Records excerpted from a collection
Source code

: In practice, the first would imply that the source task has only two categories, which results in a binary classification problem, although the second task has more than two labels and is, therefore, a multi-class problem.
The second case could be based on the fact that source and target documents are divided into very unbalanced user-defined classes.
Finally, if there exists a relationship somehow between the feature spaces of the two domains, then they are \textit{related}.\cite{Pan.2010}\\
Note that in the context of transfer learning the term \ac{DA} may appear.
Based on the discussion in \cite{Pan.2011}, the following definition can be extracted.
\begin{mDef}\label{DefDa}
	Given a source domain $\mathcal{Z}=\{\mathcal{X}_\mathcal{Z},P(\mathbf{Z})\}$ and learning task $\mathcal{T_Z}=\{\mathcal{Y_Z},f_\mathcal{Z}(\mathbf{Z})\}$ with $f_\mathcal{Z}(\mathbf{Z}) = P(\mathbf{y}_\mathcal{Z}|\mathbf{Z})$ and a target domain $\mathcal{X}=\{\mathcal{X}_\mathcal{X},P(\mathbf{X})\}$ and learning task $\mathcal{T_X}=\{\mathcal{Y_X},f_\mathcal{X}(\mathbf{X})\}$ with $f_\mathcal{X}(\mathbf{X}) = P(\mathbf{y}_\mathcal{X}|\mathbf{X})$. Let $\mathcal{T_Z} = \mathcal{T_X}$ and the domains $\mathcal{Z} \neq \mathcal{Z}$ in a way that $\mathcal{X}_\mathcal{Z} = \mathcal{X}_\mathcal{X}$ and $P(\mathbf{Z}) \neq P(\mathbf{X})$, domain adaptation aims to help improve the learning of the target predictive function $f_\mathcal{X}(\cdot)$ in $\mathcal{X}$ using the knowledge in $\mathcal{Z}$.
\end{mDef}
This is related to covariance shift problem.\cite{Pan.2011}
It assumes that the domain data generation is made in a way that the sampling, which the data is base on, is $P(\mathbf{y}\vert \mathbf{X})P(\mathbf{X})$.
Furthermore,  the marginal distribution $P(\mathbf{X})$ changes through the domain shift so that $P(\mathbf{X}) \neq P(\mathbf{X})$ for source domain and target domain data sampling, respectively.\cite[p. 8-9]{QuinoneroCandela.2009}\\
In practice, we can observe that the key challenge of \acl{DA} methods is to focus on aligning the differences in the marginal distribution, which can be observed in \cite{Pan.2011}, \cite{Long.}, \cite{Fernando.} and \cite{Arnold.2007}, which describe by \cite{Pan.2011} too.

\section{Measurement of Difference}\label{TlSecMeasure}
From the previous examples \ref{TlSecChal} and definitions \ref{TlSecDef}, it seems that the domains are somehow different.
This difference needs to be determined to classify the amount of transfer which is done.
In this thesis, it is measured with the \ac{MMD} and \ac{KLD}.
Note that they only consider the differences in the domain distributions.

▸ **Your instructions**
Please give back all of the data exactly as it appears.

▸ **Expected answer**
Source code

: In practice, the first would imply that the source task has only two categories, which results in a binary classification problem, although the second task has more than two labels and is, therefore, a multi-class problem.
The second case could be based on the fact that source and target documents are divided into very unbalanced user-defined classes.
Finally, if there exists a relationship somehow between the feature spaces of the two domains, then they are \textit{related}.\cite{Pan.2010}\\
Note that in the context of transfer learning the term \ac{DA} may appear.
Based on the discussion in \cite{Pan.2011}, the following definition can be extracted.
\begin{mDef}\label{DefDa}
	Given a source domain $\mathcal{Z}=\{\mathcal{X}_\mathcal{Z},P(\mathbf{Z})\}$ and learning task $\mathcal{T_Z}=\{\mathcal{Y_Z},f_\mathcal{Z}(\mathbf{Z})\}$ with $f_\mathcal{Z}(\mathbf{Z}) = P(\mathbf{y}_\mathcal{Z}|\mathbf{Z})$ and a target domain $\mathcal{X}=\{\mathcal{X}_\mathcal{X},P(\mathbf{X})\}$ and learning task $\mathcal{T_X}=\{\mathcal{Y_X},f_\mathcal{X}(\mathbf{X})\}$ with $f_\mathcal{X}(\mathbf{X}) = P(\mathbf{y}_\mathcal{X}|\mathbf{X})$. Let $\mathcal{T_Z} = \mathcal{T_X}$ and the domains $\mathcal{Z} \neq \mathcal{Z}$ in a way that $\mathcal{X}_\mathcal{Z} = \mathcal{X}_\mathcal{X}$ and $P(\mathbf{Z}) \neq P(\mathbf{X})$, domain adaptation aims to help improve the learning of the target predictive function $f_\mathcal{X}(\cdot)$ in $\mathcal{X}$ using the knowledge in $\mathcal{Z}$.
\end{mDef}
This is related to covariance shift problem.\cite{Pan.2011}
It assumes that the domain data generation is made in a way that the sampling, which the data is base on, is $P(\mathbf{y}\vert \mathbf{X})P(\mathbf{X})$.
Furthermore,  the marginal distribution $P(\mathbf{X})$ changes through the domain shift so that $P(\mathbf{X}) \neq P(\mathbf{X})$ for source domain and target domain data sampling, respectively.\cite[p. 8-9]{QuinoneroCandela.2009}\\
In practice, we can observe that the key challenge of \acl{DA} methods is to focus on aligning the differences in the marginal distribution, which can be observed in \cite{Pan.2011}, \cite{Long.}, \cite{Fernando.} and \cite{Arnold.2007}, which describe by \cite{Pan.2011} too.

\section{Measurement of Difference}\label{TlSecMeasure}
From the previous examples \ref{TlSecChal} and definitions \ref{TlSecDef}, it seems that the domains are somehow different.
This difference needs to be determined to classify the amount of transfer which is done.
In this thesis, it is measured with the \ac{MMD} and \ac{KLD}.
Note that they only consider the differences in the domain distributions.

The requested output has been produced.